"Nous avons préféré les retrouvailles à la vengeance, l'unité à la fracture", a déclaré le socialiste lors de son discours d'investiture au Parlement, en jugeant le "dialogue" et le "pardon" nécessaires pour tourner la page de la crise provoquée par la tentative de sécession de la Catalogne en 2017.
La future loi d'amnistie "va bénéficier à de nombreuses personnes" poursuivies par la justice "dont je ne partage pas les idées et dont je rejette les actions", a expliqué Pedro Sánchez. Mais elle est nécessaire pour "refermer les blessures" ouvertes par cette "crise politique" inédite, a-t-il poursuivi.
Le Premier ministre, au pouvoir depuis 2018, a défendu en outre la constitutionnalité de cette mesure, à laquelle il était opposé par le passé. Il a par ailleurs appelé l'opposition de droite, qui a fait descendre des centaines de milliers de personnes dans la rue dimanche, à la "responsabilité".
Majorité absolue
"Le problème du Parti populaire" (PP), principale formation de droite, et du parti d'extrême droite "Vox, ce n'est pas l'amnistie" mais le fait "qu'ils n'acceptent pas le résultat" des législatives du mois de juillet, a lancé Pedro Sánchez, qui se soumettra jeudi à un vote de confiance des députés.
Arrivé en deuxième position derrière son rival conservateur Alberto Núñez Feijóo lors du scrutin du 23 juillet, Pedro Sánchez est assuré d'obtenir la majorité nécessaire à son maintien au pouvoir.
A la différence du chef du PP, incapable de former un gouvernement faute de soutiens suffisants au Parlement, le dirigeant socialiste - réputé pour sa capacité à survivre politiquement - a en effet réussi à nouer de multiples alliances.
Soutien de l'extrême gauche
Le responsable de 51 ans a ainsi obtenu le soutien de l'extrême gauche, en échange d'un accord prévoyant une nouvelle hausse du salaire minimum et une réduction de 40 à 37,5 heures de la durée de la semaine de travail, et celui des partis basques.
Il a aussi et surtout engrangé l'appui indispensable à son investiture des deux grandes formations séparatistes catalanes: Ensemble pour la Catalogne (Junts), le parti de Carles Puigdemont, et Gauche républicaine de Catalogne (ERC).

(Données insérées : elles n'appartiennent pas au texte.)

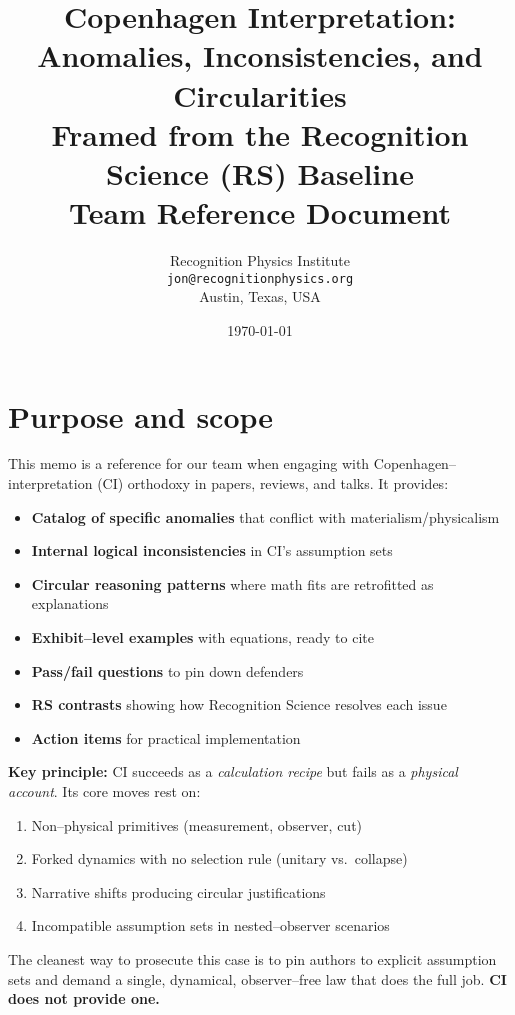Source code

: \documentclass[11pt]{article}
\title{\textbf{Copenhagen Interpretation:\\Anomalies, Inconsistencies, and Circularities}\\[6pt]
\large Framed from the Recognition Science (RS) Baseline\\[4pt]
\normalsize Team Reference Document}
\author{Recognition Physics Institute\\
\texttt{jon@recognitionphysics.org}\\
Austin, Texas, USA}
\date{\today}
\begin{document}
\maketitle

\tableofcontents
\newpage

\section{Purpose and scope}

This memo is a reference for our team when engaging with Copenhagen--interpretation (CI) orthodoxy in papers, reviews, and talks. It provides:
\begin{itemize}[leftmargin=*]
  \item \textbf{Catalog of specific anomalies} that conflict with materialism/physicalism
  \item \textbf{Internal logical inconsistencies} in CI's assumption sets
  \item \textbf{Circular reasoning patterns} where math fits are retrofitted as explanations
  \item \textbf{Exhibit--level examples} with equations, ready to cite
  \item \textbf{Pass/fail questions} to pin down defenders
  \item \textbf{RS contrasts} showing how Recognition Science resolves each issue
  \item \textbf{Action items} for practical implementation
\end{itemize}

\begin{rsbox}
\textbf{Key principle:} CI succeeds as a \emph{calculation recipe} but fails as a \emph{physical account}. Its core moves rest on:
\begin{enumerate}[nosep]
  \item Non--physical primitives (measurement, observer, cut)
  \item Forked dynamics with no selection rule (unitary vs.\ collapse)
  \item Narrative shifts producing circular justifications
  \item Incompatible assumption sets in nested--observer scenarios
\end{enumerate}
The cleanest way to prosecute this case is to pin authors to explicit assumption sets and demand a single, dynamical, observer--free law that does the full job. \textbf{CI does not provide one.}
\end{rsbox}
\end{document}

De quoi s'assurer un total de 179 voix au Parlement, alors que la majorité absolue est fixée à 176.
Profonde fracture réveillée
Mais la mesure d'amnistie - longuement négociée avec Carles Puigdemont, qui a fui en Belgique en 2017 pour échapper aux poursuites judiciaires - a réveillé une profonde fracture au sein de la société espagnole et fait naître des doutes sur la capacité de Pedro Sánchez à gouverner le pays de façon sereine.
Depuis dix jours, des rassemblements quotidiens de l'extrême droite, parfois violents, ont lieu devant le siège du Parti socialiste à Madrid. Le PP et Vox, qui appelle à la "résistance" face au nouveau gouvernement, ont par ailleurs prévu de multiplier les recours judiciaires contre l'amnistie.

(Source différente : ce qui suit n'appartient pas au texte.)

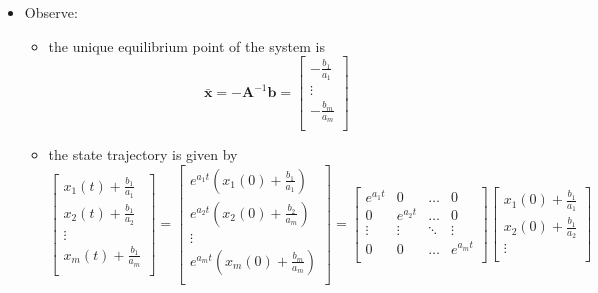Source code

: \documentclass[12pt,a4paper]{article}
\begin{document}
\begin{itemize}
\begin{itemize}
  \item Observe:
    \begin{itemize}
    \item the unique equilibrium point of the system is
      \begin{equation}\nonumber%
        \bar{\bm{x}}
        =
        -\bm{A}^{-1}\bm{b}
        =
      \begin{bmatrix}
        -\frac{b_{1}}{a_{1}} \\
        \vdots \\
        -\frac{b_{m}}{a_{m}} \\
      \end{bmatrix}
      \end{equation}
    \item the state trajectory is given by
      \begin{equation}\nonumber%
        \begin{bmatrix}
          x_{1}(t) + \frac{b_{1}}{a_{1}} \\
          x_{2}(t) + \frac{b_{1}}{a_{2}} \\
          \vdots \\
          x_{m}(t) + \frac{b_{1}}{a_{m}}\\
        \end{bmatrix}
        =
        \begin{bmatrix}
          e^{a_{1}t} \left( x_{1}(0) + \frac{b_{1}}{a_{1}}\right) \\
          e^{a_{2}t} \left( x_{2}(0) + \frac{b_{2}}{a_{m}}\right) \\
          \vdots \\
          e^{a_{m}t} \left( x_{m}(0) + \frac{b_{m}}{a_{m}}\right) \\
        \end{bmatrix}
        = 
        \begin{bmatrix}
          e^{a_{1}t} & 0 & \ldots & 0 \\
          0 & e^{a_{2}t} & \ldots & 0 \\
          \vdots & \vdots & \ddots & \vdots \\
          0 & 0 & \ldots & e^{a_{m}t} \\
        \end{bmatrix}
        \begin{bmatrix}
          x_{1}(0) + \frac{b_{1}}{a_{1}} \\
          x_{2}(0) + \frac{b_{1}}{a_{2}} \\
          \vdots \\

\end{bmatrix}
\end{equation}
\end{itemize}
\end{itemize}
\end{itemize}
\end{document}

"L'amnistie ne va pas améliorer la coexistence" entre Espagnols, a jugé mercredi Alberto Núñez Feijóo, accusant le Premier ministre d'avoir "acheté" le soutien des indépendantistes - une forme de "corruption politique" selon lui.
"Coup d'Etat"
L'accord avec les indépendantistes est un "coup d'Etat" car il revient à "liquider la séparation des pouvoirs", a accusé de son côté le chef de Vox, Santiago Abascal, fermement rappelé à l'ordre par la présidente de la Chambre des députés pour avoir comparé Pedro Sánchez à "Hitler".
Signe des tensions entourant cette investiture, plus de 1600 policiers ont été déployés mercredi autour du Parlement, totalement bouclé par les forces de l'ordre. Soit un dispositif équivalent à celui d'un match de football à haut risque.